For many years, the Djoser Step Pyramid at Saqqara, Egypt, was considered to be the world's earliest pyramid, constructed by Pharaoh Djoser's royal architect, Imhotep, in approximately c. 2630 BCE. More recently, however, archaeologists have discovered that similar structures were being built at around the same time on the other side of the world. As early as 2700–2600 BCE, an ancient city featuring up to 20 pyramids was constructed at Caral in the Supe Valley on the west coast of Peru. The early settlement is widely believed to be the first city in the Americas, although the difficulties in dating ancient monuments has made it impossible to say for certain whether its pyramids pre-date the one at Saqqara.

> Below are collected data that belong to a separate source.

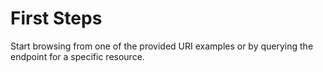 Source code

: First Steps
===========

Start browsing from one of the provided URI examples or by querying the endpoint for a specific resource.
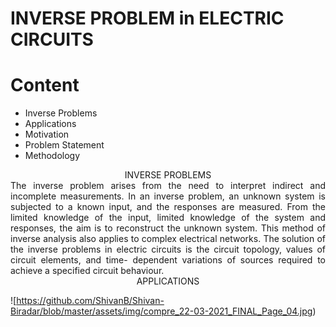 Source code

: # INVERSE PROBLEM in ELECTRIC CIRCUITS
  # Content
- Inverse Problems
- Applications
- Motivation
- Problem Statement
- Methodology

<div align="center">
  INVERSE PROBLEMS
</div>
<div align="justify">
  The inverse problem arises from the need to interpret indirect and incomplete measurements. In an inverse problem, an unknown system is subjected to a known input, and the responses are measured. From the limited knowledge of the input, limited knowledge of the system and responses, the aim is to reconstruct the unknown system. This method of inverse analysis also applies to complex electrical networks. The solution of the inverse problems in electric circuits is the circuit topology, values of circuit elements, and time- dependent variations of sources required to achieve a specified circuit behaviour.
</div>
<div align="center">
  APPLICATIONS
</div>
<div align="justify">
  
  ![https://github.com/ShivanB/Shivan-Biradar/blob/master/assets/img/compre_22-03-2021_FINAL_Page_04.jpg)
  
  </div>
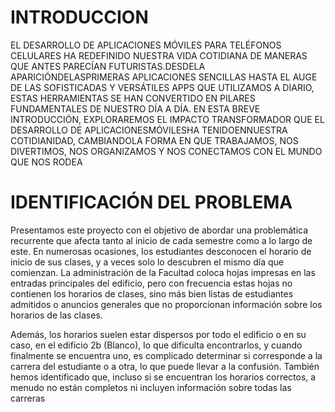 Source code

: # INTRODUCCION

EL DESARROLLO DE APLICACIONES MÓVILES PARA TELÉFONOS CELULARES HA
REDEFINIDO NUESTRA VIDA COTIDIANA DE MANERAS QUE ANTES PARECÍAN
FUTURISTAS.DESDELA APARICIÓNDELASPRIMERAS APLICACIONES SENCILLAS
HASTA EL AUGE DE LAS SOFISTICADAS Y VERSÁTILES APPS QUE UTILIZAMOS A
DIARIO, ESTAS HERRAMIENTAS SE HAN CONVERTIDO EN PILARES
FUNDAMENTALES DE NUESTRO DÍA A DÍA. EN ESTA BREVE INTRODUCCIÓN,
EXPLORAREMOS EL IMPACTO TRANSFORMADOR QUE EL DESARROLLO DE
APLICACIONESMÓVILESHA TENIDOENNUESTRA COTIDIANIDAD, CAMBIANDOLA
FORMA EN QUE TRABAJAMOS, NOS DIVERTIMOS, NOS ORGANIZAMOS Y NOS
CONECTAMOS CON EL MUNDO QUE NOS RODEA

# IDENTIFICACIÓN DEL PROBLEMA

Presentamos este proyecto con el objetivo de abordar una problemática recurrente que afecta tanto al inicio de cada semestre como a lo largo de este. En numerosas ocasiones, los estudiantes desconocen el horario de inicio de sus clases, y a veces solo lo descubren el mismo día que comienzan. La administración de la Facultad coloca hojas impresas en las entradas principales del edificio, pero con frecuencia estas hojas no contienen los horarios de clases, sino más bien listas de estudiantes admitidos o anuncios generales que no proporcionan información sobre los horarios de las clases.

Además, los horarios suelen estar dispersos por todo el edificio o en su caso, en el edificio 2b (Blanco), lo que dificulta encontrarlos, y cuando finalmente se encuentra uno, es complicado determinar si corresponde a la carrera del estudiante o a otra, lo que puede llevar a la confusión. También hemos identificado que, incluso si se encuentran los horarios correctos, a menudo no están completos ni incluyen información sobre todas las carreras

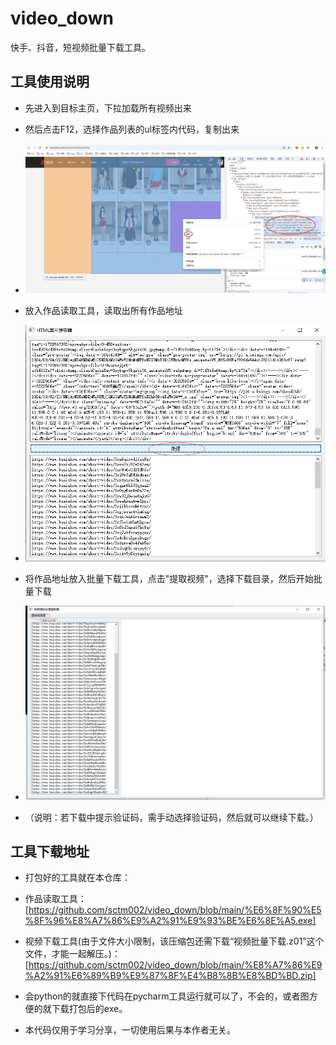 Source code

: # video_down

快手、抖音，短视频批量下载工具。

## 工具使用说明

- 先进入到目标主页，下拉加载所有视频出来

- 然后点击F12，选择作品列表的ul标签内代码，复制出来

- ![第一步](1.png)

- 放入作品读取工具，读取出所有作品地址

- ![第二步](2.png)

- 将作品地址放入批量下载工具，点击"提取视频"，选择下载目录，然后开始批量下载

- ![第三步](3.png)

- （说明：若下载中提示验证码，需手动选择验证码，然后就可以继续下载。）

## 工具下载地址

- 打包好的工具就在本仓库：

- 作品读取工具：[https://github.com/sctm002/video_down/blob/main/%E6%8F%90%E5%8F%96%E8%A7%86%E9%A2%91%E9%93%BE%E6%8E%A5.exe]

- 视频下载工具(由于文件大小限制，该压缩包还需下载“视频批量下载.z01”这个文件，才能一起解压。)：[https://github.com/sctm002/video_down/blob/main/%E8%A7%86%E9%A2%91%E6%89%B9%E9%87%8F%E4%B8%8B%E8%BD%BD.zip]

- 会python的就直接下代码在pycharm工具运行就可以了，不会的，或者图方便的就下载打包后的exe。

- 本代码仅用于学习分享，一切使用后果与本作者无关。
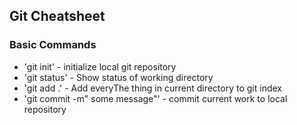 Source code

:## Git Cheatsheet

### Basic Commands
* 'git init' - initialize local git repository
* 'git status' - Show status of working directory
* 'git add .' - Add everyThe thing in current directory to git index
* 'git commit -m" some message"' - commit current work to local repository

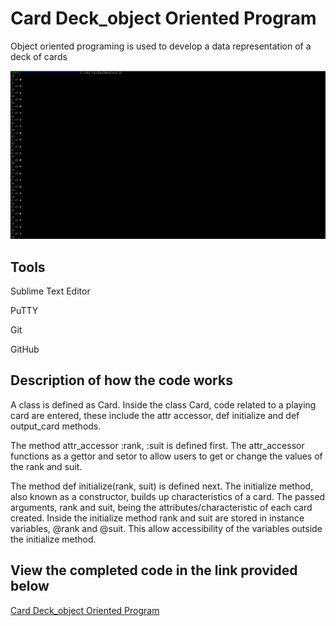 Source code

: # Card Deck_object Oriented Program

Object oriented programing is used to develop a data representation of a deck of cards 

![Deck of Cards in terminal window](/images/DeckofCardsTerminalscreenshot.png)


## Tools 

Sublime Text Editor

PuTTY

Git 

GitHub


## Description of how the code works

A class is defined as Card. Inside the class Card, code related to a playing card are entered, these include the attr accessor, def initialize and def output_card methods. 

The method attr_accessor :rank, :suit is defined first. The attr_accessor functions as a gettor and setor to allow users to get or change the values of the rank and suit.

The method def initialize(rank, suit) is defined next. The initialize method, also known as a constructor, builds up characteristics of a card. The passed arguments, rank and suit, being the attributes/characteristic of each card created. Inside the initialize method rank and suit are stored in instance variables, @rank and @suit. This allow accessibility of the variables outside the initialize method.  


## View the completed code in the link provided below

[Card Deck_object Oriented Program](https://github.com/OwitiDessy/ObjectOrientedProgram/blob/master/CardDeckRevised.rb)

Another contender for this title is Gunung Padang in Cianjur, West Java, Indonesia, although the true age of this ancient site is particularly contested. In the 1980s, field research led by B M Kim proposed the terraced structure atop a volcano could date back to between 300 and 2000 BCE. More recently in the 2010s, geologist Danny Hilman Natawidjaja has conducted further studies of the site, using ground-penetrating radar and drill cores among other techniques, and proposed that the entire hill it sits on may, in fact, have been constructed by humans as a stepped pyramid; the earliest layers of this, he posits, may precede the last Ice Age, built 16,000 to 27,000 years ago. This would make this not just the oldest pyramid, but the oldest human-made structure, significantly pre-dating the currently widely accepted oldest stone monuments at the Neolithic site of Göbekli Tepe in Türkiye, dated to between 9600–8000 BCE. However Natawidjaja's theory has attracted a lot of criticism from other archaeologists, so more evidence and consensus is needed before such an early origin can be reasonably ratified.